YOUR ASSIGNMENT:
Give the lines below again, exactly as they stand, and leave out the images.

INFORMATION:

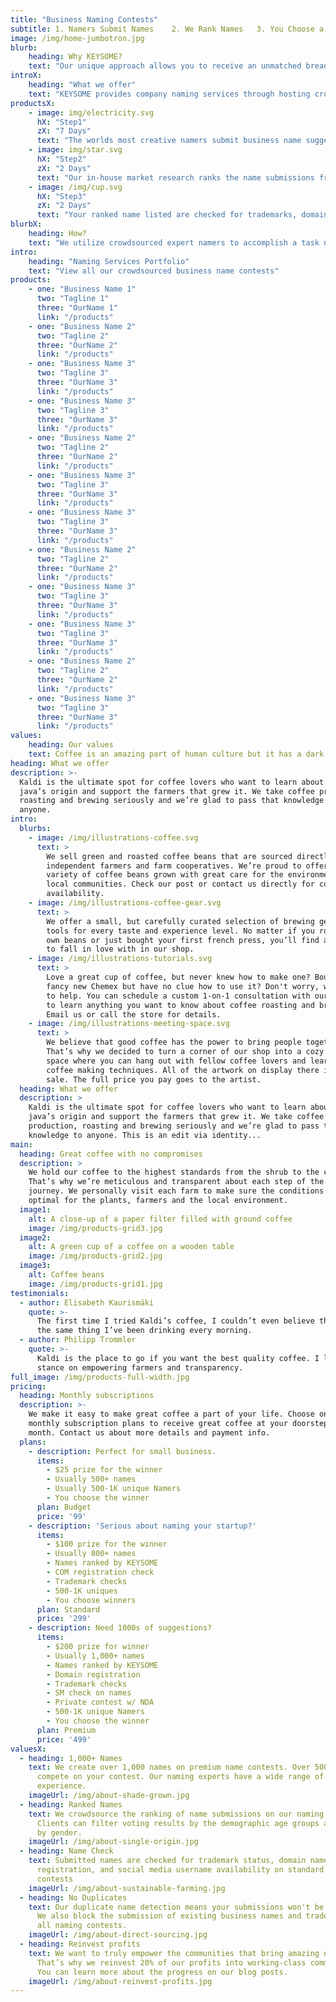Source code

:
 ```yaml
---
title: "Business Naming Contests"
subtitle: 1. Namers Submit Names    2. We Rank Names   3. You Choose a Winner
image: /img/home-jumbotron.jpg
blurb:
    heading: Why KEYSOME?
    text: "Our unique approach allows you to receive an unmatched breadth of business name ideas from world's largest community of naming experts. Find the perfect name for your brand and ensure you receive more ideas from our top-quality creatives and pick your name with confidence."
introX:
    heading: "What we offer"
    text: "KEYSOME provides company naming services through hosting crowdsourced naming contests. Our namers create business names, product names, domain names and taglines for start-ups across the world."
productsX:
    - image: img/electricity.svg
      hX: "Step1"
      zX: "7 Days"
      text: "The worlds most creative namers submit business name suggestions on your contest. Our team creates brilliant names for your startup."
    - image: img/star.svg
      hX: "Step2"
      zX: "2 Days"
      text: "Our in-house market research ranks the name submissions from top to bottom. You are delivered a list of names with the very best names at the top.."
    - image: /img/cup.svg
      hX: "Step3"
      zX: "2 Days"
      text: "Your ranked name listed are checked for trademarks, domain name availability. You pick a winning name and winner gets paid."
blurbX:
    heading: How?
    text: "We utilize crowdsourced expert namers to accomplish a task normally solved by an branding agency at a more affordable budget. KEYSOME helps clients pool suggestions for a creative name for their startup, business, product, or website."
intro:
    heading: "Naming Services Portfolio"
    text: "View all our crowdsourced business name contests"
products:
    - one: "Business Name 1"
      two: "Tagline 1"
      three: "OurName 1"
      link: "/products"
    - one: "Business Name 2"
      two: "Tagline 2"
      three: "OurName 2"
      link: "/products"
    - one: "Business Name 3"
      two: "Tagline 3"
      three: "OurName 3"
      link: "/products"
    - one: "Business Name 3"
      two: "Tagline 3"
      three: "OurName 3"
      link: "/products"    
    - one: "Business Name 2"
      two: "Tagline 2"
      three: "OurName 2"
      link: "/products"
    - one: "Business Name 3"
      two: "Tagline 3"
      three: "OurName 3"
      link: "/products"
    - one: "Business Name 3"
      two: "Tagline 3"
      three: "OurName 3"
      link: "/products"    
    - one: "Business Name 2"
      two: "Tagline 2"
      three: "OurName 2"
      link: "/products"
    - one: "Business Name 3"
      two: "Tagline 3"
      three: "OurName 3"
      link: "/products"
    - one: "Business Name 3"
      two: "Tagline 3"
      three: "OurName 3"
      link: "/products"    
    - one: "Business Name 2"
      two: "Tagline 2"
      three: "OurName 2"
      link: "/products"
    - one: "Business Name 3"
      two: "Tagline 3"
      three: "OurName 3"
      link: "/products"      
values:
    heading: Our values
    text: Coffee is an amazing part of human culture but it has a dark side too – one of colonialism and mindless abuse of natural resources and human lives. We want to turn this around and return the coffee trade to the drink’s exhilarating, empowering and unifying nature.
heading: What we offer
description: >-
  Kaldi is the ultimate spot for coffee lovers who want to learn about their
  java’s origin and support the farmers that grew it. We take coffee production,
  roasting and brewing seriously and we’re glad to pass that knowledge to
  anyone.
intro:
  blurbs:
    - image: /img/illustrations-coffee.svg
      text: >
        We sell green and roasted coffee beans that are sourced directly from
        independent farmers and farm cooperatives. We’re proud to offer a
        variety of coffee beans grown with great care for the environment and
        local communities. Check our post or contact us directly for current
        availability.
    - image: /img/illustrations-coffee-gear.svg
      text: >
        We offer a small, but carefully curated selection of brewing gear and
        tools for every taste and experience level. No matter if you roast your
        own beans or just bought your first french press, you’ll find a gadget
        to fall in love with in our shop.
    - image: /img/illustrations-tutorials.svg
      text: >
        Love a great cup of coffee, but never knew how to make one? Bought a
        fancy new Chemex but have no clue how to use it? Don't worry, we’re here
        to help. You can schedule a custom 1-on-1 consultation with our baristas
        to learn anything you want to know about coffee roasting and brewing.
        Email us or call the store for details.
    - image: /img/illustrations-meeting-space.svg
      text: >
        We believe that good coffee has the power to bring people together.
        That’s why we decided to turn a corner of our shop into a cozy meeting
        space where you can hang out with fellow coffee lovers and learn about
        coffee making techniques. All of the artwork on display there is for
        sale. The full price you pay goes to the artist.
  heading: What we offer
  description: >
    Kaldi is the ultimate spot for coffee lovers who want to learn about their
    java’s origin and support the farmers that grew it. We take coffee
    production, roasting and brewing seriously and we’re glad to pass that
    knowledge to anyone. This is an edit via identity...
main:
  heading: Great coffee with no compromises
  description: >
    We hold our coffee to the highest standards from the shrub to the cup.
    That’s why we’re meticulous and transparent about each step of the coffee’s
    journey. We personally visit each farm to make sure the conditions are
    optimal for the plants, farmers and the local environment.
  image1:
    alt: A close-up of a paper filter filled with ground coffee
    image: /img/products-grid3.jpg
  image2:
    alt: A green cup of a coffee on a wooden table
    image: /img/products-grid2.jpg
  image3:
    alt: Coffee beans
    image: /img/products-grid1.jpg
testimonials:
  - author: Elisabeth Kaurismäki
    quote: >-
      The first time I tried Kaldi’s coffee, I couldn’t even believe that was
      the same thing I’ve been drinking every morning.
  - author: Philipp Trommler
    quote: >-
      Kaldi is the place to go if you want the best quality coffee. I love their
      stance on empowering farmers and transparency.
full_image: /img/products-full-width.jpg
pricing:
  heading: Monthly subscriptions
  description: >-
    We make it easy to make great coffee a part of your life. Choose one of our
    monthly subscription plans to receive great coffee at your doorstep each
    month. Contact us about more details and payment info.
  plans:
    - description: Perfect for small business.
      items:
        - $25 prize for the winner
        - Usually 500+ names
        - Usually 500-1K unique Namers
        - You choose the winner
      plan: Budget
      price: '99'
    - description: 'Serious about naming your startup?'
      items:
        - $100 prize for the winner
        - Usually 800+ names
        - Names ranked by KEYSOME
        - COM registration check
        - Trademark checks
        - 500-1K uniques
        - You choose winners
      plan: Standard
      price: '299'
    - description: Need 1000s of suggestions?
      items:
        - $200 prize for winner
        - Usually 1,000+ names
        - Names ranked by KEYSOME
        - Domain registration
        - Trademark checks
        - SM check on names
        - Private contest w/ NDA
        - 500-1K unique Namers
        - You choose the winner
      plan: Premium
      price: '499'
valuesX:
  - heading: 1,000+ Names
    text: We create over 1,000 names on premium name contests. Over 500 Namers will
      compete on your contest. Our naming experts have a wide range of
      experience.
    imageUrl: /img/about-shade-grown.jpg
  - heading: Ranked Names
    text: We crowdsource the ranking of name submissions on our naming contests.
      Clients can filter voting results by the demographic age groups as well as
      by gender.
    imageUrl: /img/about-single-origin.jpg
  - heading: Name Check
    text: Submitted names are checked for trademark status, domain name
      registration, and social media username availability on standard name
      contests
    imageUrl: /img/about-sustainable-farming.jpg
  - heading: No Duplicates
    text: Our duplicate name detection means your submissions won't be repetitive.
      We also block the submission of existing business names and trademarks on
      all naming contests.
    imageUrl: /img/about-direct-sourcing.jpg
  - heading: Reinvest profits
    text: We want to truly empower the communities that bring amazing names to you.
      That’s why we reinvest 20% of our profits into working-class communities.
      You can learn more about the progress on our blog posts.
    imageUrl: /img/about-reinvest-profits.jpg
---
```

EXERCISE OUTPUT:
Source code

:
 ```yaml
---
title: "Business Naming Contests"
subtitle: 1. Namers Submit Names    2. We Rank Names   3. You Choose a Winner
image: /img/home-jumbotron.jpg
blurb:
    heading: Why KEYSOME?
    text: "Our unique approach allows you to receive an unmatched breadth of business name ideas from world's largest community of naming experts. Find the perfect name for your brand and ensure you receive more ideas from our top-quality creatives and pick your name with confidence."
introX:
    heading: "What we offer"
    text: "KEYSOME provides company naming services through hosting crowdsourced naming contests. Our namers create business names, product names, domain names and taglines for start-ups across the world."
productsX:
    - image: img/electricity.svg
      hX: "Step1"
      zX: "7 Days"
      text: "The worlds most creative namers submit business name suggestions on your contest. Our team creates brilliant names for your startup."
    - image: img/star.svg
      hX: "Step2"
      zX: "2 Days"
      text: "Our in-house market research ranks the name submissions from top to bottom. You are delivered a list of names with the very best names at the top.."
    - image: /img/cup.svg
      hX: "Step3"
      zX: "2 Days"
      text: "Your ranked name listed are checked for trademarks, domain name availability. You pick a winning name and winner gets paid."
blurbX:
    heading: How?
    text: "We utilize crowdsourced expert namers to accomplish a task normally solved by an branding agency at a more affordable budget. KEYSOME helps clients pool suggestions for a creative name for their startup, business, product, or website."
intro:
    heading: "Naming Services Portfolio"
    text: "View all our crowdsourced business name contests"
products:
    - one: "Business Name 1"
      two: "Tagline 1"
      three: "OurName 1"
      link: "/products"
    - one: "Business Name 2"
      two: "Tagline 2"
      three: "OurName 2"
      link: "/products"
    - one: "Business Name 3"
      two: "Tagline 3"
      three: "OurName 3"
      link: "/products"
    - one: "Business Name 3"
      two: "Tagline 3"
      three: "OurName 3"
      link: "/products"    
    - one: "Business Name 2"
      two: "Tagline 2"
      three: "OurName 2"
      link: "/products"
    - one: "Business Name 3"
      two: "Tagline 3"
      three: "OurName 3"
      link: "/products"
    - one: "Business Name 3"
      two: "Tagline 3"
      three: "OurName 3"
      link: "/products"    
    - one: "Business Name 2"
      two: "Tagline 2"
      three: "OurName 2"
      link: "/products"
    - one: "Business Name 3"
      two: "Tagline 3"
      three: "OurName 3"
      link: "/products"
    - one: "Business Name 3"
      two: "Tagline 3"
      three: "OurName 3"
      link: "/products"    
    - one: "Business Name 2"
      two: "Tagline 2"
      three: "OurName 2"
      link: "/products"
    - one: "Business Name 3"
      two: "Tagline 3"
      three: "OurName 3"
      link: "/products"      
values:
    heading: Our values
    text: Coffee is an amazing part of human culture but it has a dark side too – one of colonialism and mindless abuse of natural resources and human lives. We want to turn this around and return the coffee trade to the drink’s exhilarating, empowering and unifying nature.
heading: What we offer
description: >-
  Kaldi is the ultimate spot for coffee lovers who want to learn about their
  java’s origin and support the farmers that grew it. We take coffee production,
  roasting and brewing seriously and we’re glad to pass that knowledge to
  anyone.
intro:
  blurbs:
    - image: /img/illustrations-coffee.svg
      text: >
        We sell green and roasted coffee beans that are sourced directly from
        independent farmers and farm cooperatives. We’re proud to offer a
        variety of coffee beans grown with great care for the environment and
        local communities. Check our post or contact us directly for current
        availability.
    - image: /img/illustrations-coffee-gear.svg
      text: >
        We offer a small, but carefully curated selection of brewing gear and
        tools for every taste and experience level. No matter if you roast your
        own beans or just bought your first french press, you’ll find a gadget
        to fall in love with in our shop.
    - image: /img/illustrations-tutorials.svg
      text: >
        Love a great cup of coffee, but never knew how to make one? Bought a
        fancy new Chemex but have no clue how to use it? Don't worry, we’re here
        to help. You can schedule a custom 1-on-1 consultation with our baristas
        to learn anything you want to know about coffee roasting and brewing.
        Email us or call the store for details.
    - image: /img/illustrations-meeting-space.svg
      text: >
        We believe that good coffee has the power to bring people together.
        That’s why we decided to turn a corner of our shop into a cozy meeting
        space where you can hang out with fellow coffee lovers and learn about
        coffee making techniques. All of the artwork on display there is for
        sale. The full price you pay goes to the artist.
  heading: What we offer
  description: >
    Kaldi is the ultimate spot for coffee lovers who want to learn about their
    java’s origin and support the farmers that grew it. We take coffee
    production, roasting and brewing seriously and we’re glad to pass that
    knowledge to anyone. This is an edit via identity...
main:
  heading: Great coffee with no compromises
  description: >
    We hold our coffee to the highest standards from the shrub to the cup.
    That’s why we’re meticulous and transparent about each step of the coffee’s
    journey. We personally visit each farm to make sure the conditions are
    optimal for the plants, farmers and the local environment.
  image1:
    alt: A close-up of a paper filter filled with ground coffee
    image: /img/products-grid3.jpg
  image2:
    alt: A green cup of a coffee on a wooden table
    image: /img/products-grid2.jpg
  image3:
    alt: Coffee beans
    image: /img/products-grid1.jpg
testimonials:
  - author: Elisabeth Kaurismäki
    quote: >-
      The first time I tried Kaldi’s coffee, I couldn’t even believe that was
      the same thing I’ve been drinking every morning.
  - author: Philipp Trommler
    quote: >-
      Kaldi is the place to go if you want the best quality coffee. I love their
      stance on empowering farmers and transparency.
full_image: /img/products-full-width.jpg
pricing:
  heading: Monthly subscriptions
  description: >-
    We make it easy to make great coffee a part of your life. Choose one of our
    monthly subscription plans to receive great coffee at your doorstep each
    month. Contact us about more details and payment info.
  plans:
    - description: Perfect for small business.
      items:
        - $25 prize for the winner
        - Usually 500+ names
        - Usually 500-1K unique Namers
        - You choose the winner
      plan: Budget
      price: '99'
    - description: 'Serious about naming your startup?'
      items:
        - $100 prize for the winner
        - Usually 800+ names
        - Names ranked by KEYSOME
        - COM registration check
        - Trademark checks
        - 500-1K uniques
        - You choose winners
      plan: Standard
      price: '299'
    - description: Need 1000s of suggestions?
      items:
        - $200 prize for winner
        - Usually 1,000+ names
        - Names ranked by KEYSOME
        - Domain registration
        - Trademark checks
        - SM check on names
        - Private contest w/ NDA
        - 500-1K unique Namers
        - You choose the winner
      plan: Premium
      price: '499'
valuesX:
  - heading: 1,000+ Names
    text: We create over 1,000 names on premium name contests. Over 500 Namers will
      compete on your contest. Our naming experts have a wide range of
      experience.
    imageUrl: /img/about-shade-grown.jpg
  - heading: Ranked Names
    text: We crowdsource the ranking of name submissions on our naming contests.
      Clients can filter voting results by the demographic age groups as well as
      by gender.
    imageUrl: /img/about-single-origin.jpg
  - heading: Name Check
    text: Submitted names are checked for trademark status, domain name
      registration, and social media username availability on standard name
      contests
    imageUrl: /img/about-sustainable-farming.jpg
  - heading: No Duplicates
    text: Our duplicate name detection means your submissions won't be repetitive.
      We also block the submission of existing business names and trademarks on
      all naming contests.
    imageUrl: /img/about-direct-sourcing.jpg
  - heading: Reinvest profits
    text: We want to truly empower the communities that bring amazing names to you.
      That’s why we reinvest 20% of our profits into working-class communities.
      You can learn more about the progress on our blog posts.
    imageUrl: /img/about-reinvest-profits.jpg
---
```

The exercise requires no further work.